Related: Flint Urges EPA To Intervene In Water Dispute With Snyder

"Addressing it as a mandate of 5 percent a year ignores that whole asset management program," Karll said.

The state notes the regulations provide flexibility to give communities more time to replace their lead pipes if they have an asset management plan, but opponents fear the Department of Environmental Quality will not be receptive to alternative timelines.

"In my experience in working with the DEQ, alternative programs are never less stringent. They're always, 'Oh, if you want to speed up your replacement, go ahead,'" Karll said.

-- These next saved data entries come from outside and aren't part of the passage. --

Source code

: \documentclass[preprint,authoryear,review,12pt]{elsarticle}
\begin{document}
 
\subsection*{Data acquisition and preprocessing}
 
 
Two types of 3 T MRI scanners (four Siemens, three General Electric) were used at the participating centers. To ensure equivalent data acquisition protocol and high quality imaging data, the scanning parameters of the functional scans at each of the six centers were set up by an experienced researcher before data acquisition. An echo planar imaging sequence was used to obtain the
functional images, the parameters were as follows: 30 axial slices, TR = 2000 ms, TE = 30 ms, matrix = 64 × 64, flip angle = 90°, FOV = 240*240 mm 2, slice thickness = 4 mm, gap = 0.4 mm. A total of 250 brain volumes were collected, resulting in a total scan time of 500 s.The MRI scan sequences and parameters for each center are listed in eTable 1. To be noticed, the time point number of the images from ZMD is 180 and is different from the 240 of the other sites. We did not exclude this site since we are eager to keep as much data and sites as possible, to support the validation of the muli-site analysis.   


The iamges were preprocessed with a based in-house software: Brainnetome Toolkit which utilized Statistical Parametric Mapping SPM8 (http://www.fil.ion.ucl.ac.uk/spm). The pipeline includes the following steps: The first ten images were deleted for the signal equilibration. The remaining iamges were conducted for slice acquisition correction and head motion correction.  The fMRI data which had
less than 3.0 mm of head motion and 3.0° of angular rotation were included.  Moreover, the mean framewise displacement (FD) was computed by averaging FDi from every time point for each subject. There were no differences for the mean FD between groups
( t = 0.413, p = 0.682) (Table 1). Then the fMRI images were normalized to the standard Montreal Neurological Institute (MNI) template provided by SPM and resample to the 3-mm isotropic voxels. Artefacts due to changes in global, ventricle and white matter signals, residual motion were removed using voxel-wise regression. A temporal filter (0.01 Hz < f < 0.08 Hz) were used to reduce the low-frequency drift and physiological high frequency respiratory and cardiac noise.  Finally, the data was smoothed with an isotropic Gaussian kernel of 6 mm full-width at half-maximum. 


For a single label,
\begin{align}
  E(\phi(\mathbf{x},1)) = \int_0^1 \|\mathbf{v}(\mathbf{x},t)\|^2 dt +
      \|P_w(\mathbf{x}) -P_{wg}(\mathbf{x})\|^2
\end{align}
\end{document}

Opponents include the Great Lakes Water Authority that services nearly 40 percent of Michigan water customers, the Detroit Water and Sewerage Department, Oakland County's water resources commissioner and groups representing cities, townships and other utilities. They warn that requiring the full replacement of lead lines, not just the utility-owned portion near the street, would infringe on private property rights, spark legal challenges over imposing public fees for private purposes and not reach problematic fixtures inside residences. Researchers have found that removing just part of a line can actually make lead exposure worse.

Oswald downplayed concerns about legal issues, saying municipalities can get creative and doubting that residents would resist cities potentially taking ownership of the pipe under their yard. He also said regulators are cognizant that water systems such as Detroit with large numbers of lead pipes may need more than 20 years to replace all of them at an estimated cost of $5,000 per line.

The rules are pending before the Joint Committee on Administrative Rules, a panel of 10 lawmakers. They were initially submitted April 30, withdrawn May 3 at the panel's request and resubmitted May 9 with changes such as setting a 12 ppb limit in 2025 instead of a 10 ppb threshold in 2022 and extending by a year the deadline to do a final infrastructure inventory.

The committee could push for more revisions before a June 7 deadline, but that seems unlikely.

"We're actually very pleased with the administration working with us and making some of the changes," said the chairman, Republican Sen. Jim Stamas of Midland.

He acknowledged local governments' concerns about costs but said they would have years to prepare "to keep our citizens safe."